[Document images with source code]
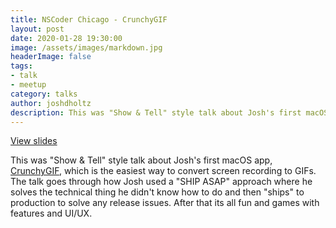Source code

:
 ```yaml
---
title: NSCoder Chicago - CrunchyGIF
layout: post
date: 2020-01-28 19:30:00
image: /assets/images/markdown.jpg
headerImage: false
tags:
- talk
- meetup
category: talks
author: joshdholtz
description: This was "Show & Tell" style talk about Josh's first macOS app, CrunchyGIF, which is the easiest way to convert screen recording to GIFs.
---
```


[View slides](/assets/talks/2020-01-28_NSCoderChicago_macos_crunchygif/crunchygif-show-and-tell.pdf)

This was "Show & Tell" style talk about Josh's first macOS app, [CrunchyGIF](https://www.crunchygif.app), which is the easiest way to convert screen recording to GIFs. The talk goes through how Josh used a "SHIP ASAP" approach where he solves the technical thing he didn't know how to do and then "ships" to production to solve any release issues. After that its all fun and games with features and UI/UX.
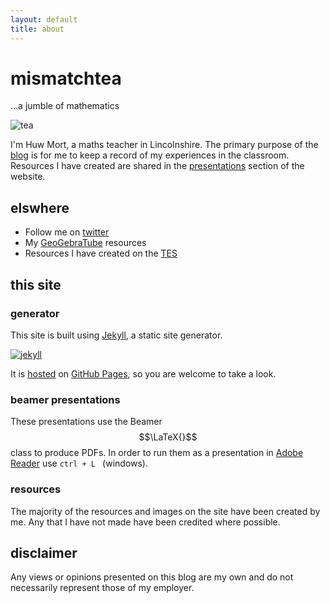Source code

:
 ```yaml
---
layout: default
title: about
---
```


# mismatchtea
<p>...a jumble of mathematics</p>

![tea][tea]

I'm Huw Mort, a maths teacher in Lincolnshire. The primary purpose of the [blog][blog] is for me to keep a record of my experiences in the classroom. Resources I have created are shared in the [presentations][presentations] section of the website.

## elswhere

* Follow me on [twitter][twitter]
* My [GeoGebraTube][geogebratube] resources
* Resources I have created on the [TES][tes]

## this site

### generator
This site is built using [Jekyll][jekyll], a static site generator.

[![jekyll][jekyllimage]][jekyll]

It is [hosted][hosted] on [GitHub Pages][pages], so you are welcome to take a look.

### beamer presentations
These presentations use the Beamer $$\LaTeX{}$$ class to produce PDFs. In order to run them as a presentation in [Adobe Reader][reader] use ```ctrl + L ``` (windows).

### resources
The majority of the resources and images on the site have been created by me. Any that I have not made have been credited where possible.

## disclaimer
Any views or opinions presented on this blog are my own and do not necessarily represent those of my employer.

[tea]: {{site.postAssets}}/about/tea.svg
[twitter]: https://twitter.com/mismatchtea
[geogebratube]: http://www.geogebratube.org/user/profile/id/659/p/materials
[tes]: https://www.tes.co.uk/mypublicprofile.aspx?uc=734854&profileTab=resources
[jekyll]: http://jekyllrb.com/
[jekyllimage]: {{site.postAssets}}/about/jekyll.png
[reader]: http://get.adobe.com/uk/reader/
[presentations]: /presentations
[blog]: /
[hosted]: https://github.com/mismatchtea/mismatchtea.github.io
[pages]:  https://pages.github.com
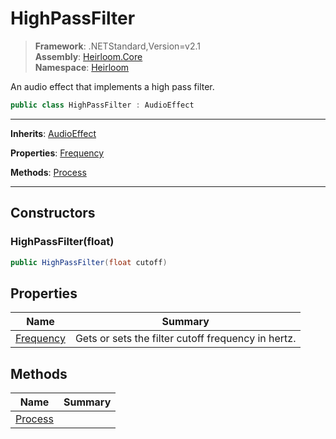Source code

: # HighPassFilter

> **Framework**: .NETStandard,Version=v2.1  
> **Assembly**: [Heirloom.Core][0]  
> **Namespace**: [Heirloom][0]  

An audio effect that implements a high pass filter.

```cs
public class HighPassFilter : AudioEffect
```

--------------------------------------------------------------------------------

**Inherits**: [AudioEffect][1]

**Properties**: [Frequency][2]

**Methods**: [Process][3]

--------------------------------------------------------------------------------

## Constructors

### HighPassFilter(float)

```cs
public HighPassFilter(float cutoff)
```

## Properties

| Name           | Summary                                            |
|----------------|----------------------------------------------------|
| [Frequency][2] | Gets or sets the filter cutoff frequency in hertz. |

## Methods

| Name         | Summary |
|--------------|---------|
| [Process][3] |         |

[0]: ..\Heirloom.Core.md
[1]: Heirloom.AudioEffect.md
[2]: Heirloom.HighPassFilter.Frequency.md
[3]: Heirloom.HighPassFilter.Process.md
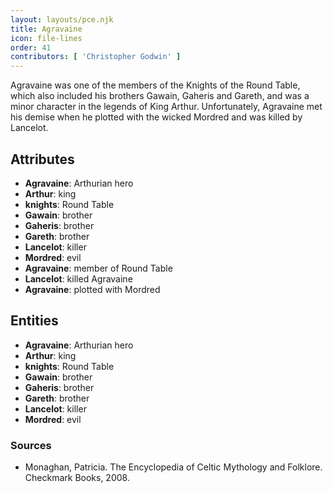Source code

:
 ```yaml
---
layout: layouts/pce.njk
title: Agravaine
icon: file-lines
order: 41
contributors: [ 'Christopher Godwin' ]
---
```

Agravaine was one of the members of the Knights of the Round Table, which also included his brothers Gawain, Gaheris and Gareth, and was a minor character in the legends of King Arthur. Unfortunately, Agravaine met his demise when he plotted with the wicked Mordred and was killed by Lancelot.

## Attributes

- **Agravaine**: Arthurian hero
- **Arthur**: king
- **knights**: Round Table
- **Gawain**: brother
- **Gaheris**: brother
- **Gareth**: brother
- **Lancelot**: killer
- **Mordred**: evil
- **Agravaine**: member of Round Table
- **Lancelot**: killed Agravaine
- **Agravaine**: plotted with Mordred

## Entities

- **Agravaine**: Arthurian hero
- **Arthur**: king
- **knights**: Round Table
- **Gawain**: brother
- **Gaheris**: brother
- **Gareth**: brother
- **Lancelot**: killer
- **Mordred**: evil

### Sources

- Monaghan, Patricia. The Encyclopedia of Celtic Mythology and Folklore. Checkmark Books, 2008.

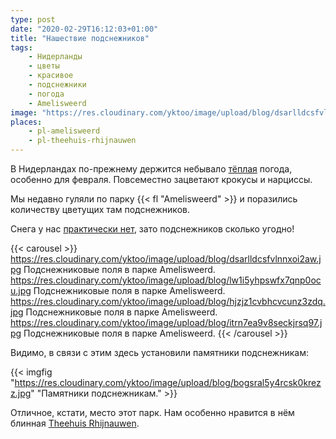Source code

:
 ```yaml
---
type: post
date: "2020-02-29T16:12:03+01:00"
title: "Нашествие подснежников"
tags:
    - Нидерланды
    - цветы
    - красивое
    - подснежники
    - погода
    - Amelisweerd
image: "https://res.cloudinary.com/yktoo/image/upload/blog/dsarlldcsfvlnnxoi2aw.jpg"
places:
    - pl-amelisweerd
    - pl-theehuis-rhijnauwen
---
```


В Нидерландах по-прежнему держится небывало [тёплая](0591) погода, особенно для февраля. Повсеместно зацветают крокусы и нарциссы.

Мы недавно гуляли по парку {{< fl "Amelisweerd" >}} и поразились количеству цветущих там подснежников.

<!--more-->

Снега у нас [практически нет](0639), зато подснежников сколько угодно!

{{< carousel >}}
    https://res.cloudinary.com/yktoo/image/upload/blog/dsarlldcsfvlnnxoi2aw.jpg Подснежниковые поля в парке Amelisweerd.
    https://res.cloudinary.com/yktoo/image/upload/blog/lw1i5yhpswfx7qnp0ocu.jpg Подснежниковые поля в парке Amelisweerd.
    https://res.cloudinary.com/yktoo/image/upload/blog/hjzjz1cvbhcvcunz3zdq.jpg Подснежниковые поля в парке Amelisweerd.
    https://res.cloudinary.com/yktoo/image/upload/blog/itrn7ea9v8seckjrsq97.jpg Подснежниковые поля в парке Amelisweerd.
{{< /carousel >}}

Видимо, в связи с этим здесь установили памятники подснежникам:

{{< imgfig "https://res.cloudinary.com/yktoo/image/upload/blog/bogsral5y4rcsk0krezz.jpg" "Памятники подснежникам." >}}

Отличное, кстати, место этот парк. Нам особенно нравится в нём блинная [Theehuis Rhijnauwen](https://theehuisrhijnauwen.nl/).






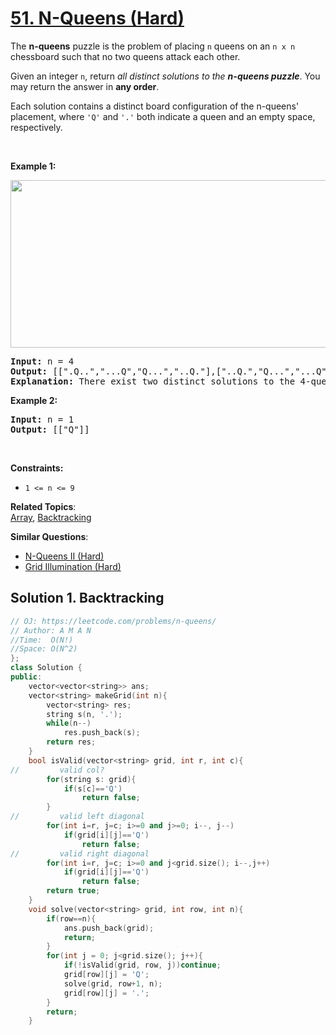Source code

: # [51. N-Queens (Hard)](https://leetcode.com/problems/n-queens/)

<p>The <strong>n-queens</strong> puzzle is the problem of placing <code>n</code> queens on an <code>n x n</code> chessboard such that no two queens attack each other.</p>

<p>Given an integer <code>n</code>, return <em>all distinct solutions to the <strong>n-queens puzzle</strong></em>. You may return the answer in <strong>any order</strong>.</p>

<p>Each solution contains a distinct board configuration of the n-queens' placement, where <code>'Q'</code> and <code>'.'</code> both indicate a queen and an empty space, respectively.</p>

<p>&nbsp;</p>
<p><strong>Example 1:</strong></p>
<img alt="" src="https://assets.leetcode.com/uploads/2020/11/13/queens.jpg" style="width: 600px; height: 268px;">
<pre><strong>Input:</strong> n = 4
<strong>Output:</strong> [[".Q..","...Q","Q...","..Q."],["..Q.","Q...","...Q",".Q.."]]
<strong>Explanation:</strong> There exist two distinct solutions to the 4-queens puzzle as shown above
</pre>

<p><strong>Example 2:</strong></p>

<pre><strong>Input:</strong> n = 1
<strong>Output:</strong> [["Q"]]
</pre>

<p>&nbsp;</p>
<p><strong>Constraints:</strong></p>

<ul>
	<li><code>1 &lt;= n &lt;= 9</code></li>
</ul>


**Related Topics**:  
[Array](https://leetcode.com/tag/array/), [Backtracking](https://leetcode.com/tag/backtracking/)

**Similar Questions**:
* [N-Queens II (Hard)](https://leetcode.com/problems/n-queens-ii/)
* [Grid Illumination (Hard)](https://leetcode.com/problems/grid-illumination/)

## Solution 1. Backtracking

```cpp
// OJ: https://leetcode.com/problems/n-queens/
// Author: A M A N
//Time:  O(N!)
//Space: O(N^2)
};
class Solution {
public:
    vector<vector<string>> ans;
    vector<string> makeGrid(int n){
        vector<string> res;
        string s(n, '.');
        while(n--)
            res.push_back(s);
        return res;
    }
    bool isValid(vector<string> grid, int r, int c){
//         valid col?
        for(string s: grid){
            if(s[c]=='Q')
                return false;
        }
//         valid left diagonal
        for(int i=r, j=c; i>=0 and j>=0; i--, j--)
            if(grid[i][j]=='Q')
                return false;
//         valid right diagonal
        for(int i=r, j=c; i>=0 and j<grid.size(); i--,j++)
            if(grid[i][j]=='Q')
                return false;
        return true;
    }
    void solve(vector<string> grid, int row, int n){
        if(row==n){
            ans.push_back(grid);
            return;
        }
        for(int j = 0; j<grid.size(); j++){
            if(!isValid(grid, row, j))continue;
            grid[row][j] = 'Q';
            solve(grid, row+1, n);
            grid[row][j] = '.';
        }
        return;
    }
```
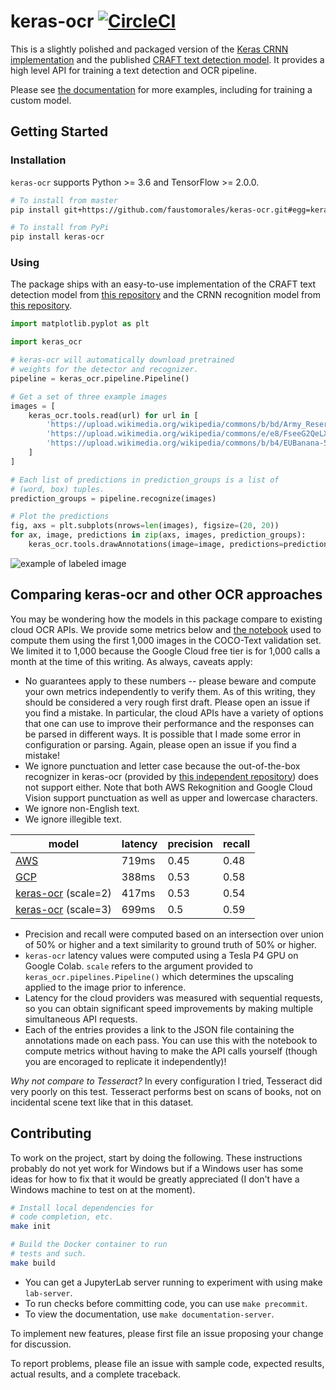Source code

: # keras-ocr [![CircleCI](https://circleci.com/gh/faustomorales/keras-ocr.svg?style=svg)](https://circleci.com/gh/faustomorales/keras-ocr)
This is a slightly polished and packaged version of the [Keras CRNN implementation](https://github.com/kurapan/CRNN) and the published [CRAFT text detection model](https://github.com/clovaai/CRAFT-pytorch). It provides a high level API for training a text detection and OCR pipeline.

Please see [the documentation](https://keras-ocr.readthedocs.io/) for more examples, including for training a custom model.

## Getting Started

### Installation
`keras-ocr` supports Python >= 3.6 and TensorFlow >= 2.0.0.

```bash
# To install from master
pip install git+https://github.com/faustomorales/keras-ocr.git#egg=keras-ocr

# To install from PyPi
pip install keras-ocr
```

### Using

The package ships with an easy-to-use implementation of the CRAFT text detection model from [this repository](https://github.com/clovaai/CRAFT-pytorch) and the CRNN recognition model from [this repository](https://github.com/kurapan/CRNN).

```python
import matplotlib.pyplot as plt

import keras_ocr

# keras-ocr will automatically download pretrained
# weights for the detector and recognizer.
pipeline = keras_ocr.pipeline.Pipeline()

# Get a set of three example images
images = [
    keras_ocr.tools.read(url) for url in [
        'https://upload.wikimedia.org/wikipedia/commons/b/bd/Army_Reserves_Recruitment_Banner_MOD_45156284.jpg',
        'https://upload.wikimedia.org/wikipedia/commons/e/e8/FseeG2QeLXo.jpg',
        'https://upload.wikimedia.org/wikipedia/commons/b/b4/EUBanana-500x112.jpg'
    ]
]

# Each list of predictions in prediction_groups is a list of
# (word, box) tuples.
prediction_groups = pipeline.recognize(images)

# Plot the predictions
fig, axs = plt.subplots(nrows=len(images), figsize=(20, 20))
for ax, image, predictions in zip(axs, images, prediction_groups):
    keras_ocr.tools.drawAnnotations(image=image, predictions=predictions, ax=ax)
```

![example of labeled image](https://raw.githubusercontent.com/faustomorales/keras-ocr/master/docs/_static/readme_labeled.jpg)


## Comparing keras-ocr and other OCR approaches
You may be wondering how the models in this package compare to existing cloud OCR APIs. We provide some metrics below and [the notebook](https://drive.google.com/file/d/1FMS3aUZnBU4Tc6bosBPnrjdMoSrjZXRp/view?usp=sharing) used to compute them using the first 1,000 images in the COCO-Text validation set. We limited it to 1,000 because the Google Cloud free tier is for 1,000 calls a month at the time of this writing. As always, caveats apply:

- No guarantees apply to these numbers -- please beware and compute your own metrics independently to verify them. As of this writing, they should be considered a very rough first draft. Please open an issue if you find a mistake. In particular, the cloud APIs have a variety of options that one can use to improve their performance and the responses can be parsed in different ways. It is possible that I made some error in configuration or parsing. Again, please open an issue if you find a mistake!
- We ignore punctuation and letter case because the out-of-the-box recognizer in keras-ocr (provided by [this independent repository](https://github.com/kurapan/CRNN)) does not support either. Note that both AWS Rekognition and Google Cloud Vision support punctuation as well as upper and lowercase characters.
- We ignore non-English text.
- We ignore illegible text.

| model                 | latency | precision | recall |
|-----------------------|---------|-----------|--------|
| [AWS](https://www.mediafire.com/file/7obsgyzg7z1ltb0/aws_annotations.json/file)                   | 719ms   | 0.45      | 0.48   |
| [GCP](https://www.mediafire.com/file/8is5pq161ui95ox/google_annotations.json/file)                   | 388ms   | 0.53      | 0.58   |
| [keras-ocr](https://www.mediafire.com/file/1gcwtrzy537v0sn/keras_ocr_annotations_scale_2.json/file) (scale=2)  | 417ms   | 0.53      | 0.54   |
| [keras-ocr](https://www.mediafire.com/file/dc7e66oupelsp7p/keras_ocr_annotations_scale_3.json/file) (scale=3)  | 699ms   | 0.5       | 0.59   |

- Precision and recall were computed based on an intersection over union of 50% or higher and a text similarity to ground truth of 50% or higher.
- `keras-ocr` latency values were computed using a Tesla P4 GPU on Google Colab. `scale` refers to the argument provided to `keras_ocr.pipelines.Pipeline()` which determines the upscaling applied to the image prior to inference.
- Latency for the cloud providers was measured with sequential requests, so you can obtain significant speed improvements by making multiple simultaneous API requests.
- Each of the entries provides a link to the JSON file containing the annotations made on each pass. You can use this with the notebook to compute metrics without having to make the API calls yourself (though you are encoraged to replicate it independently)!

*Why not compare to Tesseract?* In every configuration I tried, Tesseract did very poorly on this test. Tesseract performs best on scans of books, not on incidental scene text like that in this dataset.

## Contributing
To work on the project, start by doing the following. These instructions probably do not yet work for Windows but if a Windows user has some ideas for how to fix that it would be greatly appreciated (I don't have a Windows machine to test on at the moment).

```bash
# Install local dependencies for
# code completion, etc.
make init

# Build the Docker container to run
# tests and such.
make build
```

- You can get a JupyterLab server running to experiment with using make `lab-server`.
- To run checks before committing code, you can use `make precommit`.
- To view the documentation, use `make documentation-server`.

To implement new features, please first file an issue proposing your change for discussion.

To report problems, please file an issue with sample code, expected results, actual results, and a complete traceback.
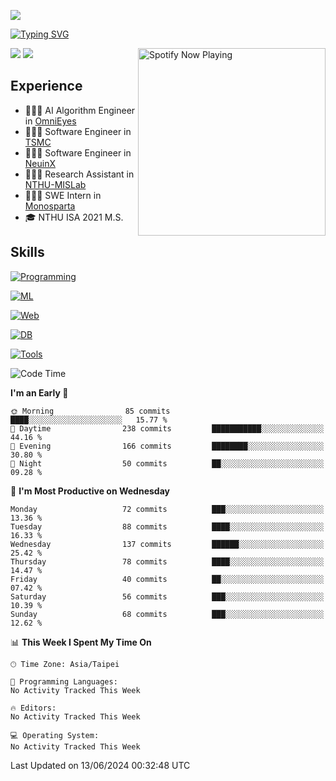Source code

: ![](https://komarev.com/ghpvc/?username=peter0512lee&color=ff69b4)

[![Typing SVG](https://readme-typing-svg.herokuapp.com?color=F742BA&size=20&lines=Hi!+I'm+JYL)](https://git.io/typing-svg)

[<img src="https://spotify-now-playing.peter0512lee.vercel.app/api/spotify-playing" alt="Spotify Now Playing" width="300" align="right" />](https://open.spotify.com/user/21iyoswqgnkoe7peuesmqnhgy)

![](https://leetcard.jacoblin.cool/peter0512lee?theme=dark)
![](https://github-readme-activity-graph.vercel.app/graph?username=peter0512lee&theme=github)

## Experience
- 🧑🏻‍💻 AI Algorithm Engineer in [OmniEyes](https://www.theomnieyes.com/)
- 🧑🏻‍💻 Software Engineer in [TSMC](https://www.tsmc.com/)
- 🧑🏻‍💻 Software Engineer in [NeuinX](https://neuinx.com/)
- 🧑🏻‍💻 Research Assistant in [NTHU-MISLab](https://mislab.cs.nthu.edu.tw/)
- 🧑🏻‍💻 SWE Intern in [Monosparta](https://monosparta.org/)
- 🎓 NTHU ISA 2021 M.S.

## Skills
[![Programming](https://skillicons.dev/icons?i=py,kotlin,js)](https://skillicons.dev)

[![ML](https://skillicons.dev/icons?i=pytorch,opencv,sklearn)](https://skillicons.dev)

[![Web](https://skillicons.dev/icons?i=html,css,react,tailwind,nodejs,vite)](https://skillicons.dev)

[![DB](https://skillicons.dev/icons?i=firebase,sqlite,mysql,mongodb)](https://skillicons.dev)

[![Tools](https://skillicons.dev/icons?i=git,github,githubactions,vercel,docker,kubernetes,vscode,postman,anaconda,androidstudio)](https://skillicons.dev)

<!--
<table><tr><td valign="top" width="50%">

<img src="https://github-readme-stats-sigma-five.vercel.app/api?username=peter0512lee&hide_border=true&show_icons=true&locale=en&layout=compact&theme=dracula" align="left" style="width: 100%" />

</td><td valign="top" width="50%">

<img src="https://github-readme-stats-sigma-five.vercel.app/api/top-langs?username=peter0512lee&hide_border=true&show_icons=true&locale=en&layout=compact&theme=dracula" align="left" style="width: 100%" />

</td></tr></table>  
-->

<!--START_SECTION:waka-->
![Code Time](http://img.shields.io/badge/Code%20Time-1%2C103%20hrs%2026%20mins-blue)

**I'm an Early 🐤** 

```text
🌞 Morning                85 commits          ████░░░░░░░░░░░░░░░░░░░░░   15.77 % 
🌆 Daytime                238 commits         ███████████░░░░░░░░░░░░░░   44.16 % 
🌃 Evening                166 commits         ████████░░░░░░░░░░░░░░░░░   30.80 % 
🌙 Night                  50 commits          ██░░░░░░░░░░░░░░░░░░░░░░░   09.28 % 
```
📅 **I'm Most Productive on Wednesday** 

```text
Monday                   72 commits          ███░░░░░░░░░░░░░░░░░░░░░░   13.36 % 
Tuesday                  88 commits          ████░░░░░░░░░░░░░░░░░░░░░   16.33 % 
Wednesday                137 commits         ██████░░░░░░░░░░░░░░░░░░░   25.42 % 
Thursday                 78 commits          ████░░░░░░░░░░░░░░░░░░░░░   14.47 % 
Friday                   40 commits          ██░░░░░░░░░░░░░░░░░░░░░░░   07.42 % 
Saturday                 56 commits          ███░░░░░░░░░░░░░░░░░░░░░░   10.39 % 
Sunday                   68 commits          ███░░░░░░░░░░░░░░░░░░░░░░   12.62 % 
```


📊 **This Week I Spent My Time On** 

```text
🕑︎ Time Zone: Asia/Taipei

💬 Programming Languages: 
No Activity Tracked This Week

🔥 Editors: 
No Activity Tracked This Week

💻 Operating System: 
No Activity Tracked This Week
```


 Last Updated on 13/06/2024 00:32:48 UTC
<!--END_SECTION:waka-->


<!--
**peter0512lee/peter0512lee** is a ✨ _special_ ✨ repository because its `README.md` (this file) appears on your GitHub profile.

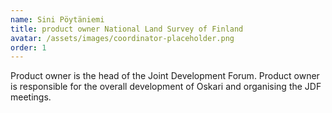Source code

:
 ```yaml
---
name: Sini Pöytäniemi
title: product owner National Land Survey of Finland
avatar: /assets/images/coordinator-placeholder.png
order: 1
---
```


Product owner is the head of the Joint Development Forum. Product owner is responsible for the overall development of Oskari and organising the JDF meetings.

▶ **ACTIVITY**:
Reproduce exactly the lines of the entries above from the first through the line with "### generator", both included; pictures should not be reproduced.

▶ **TASK OUTPUT**:
Source code

:
 ```yaml
---
title: NSCoder Chicago - CrunchyGIF
layout: post
date: 2020-01-28 19:30:00
image: /assets/images/markdown.jpg
headerImage: false
tags:
- talk
- meetup
category: talks
author: joshdholtz
description: This was "Show & Tell" style talk about Josh's first macOS app, CrunchyGIF, which is the easiest way to convert screen recording to GIFs.
---
```


[View slides](/assets/talks/2020-01-28_NSCoderChicago_macos_crunchygif/crunchygif-show-and-tell.pdf)

This was "Show & Tell" style talk about Josh's first macOS app, [CrunchyGIF](https://www.crunchygif.app), which is the easiest way to convert screen recording to GIFs. The talk goes through how Josh used a "SHIP ASAP" approach where he solves the technical thing he didn't know how to do and then "ships" to production to solve any release issues. After that its all fun and games with features and UI/UX.
Source code

:
 ```yaml
---
layout: default
title: about
---
```


# mismatchtea
<p>...a jumble of mathematics</p>

![tea][tea]

I'm Huw Mort, a maths teacher in Lincolnshire. The primary purpose of the [blog][blog] is for me to keep a record of my experiences in the classroom. Resources I have created are shared in the [presentations][presentations] section of the website.

## elswhere

* Follow me on [twitter][twitter]
* My [GeoGebraTube][geogebratube] resources
* Resources I have created on the [TES][tes]

## this site

### generator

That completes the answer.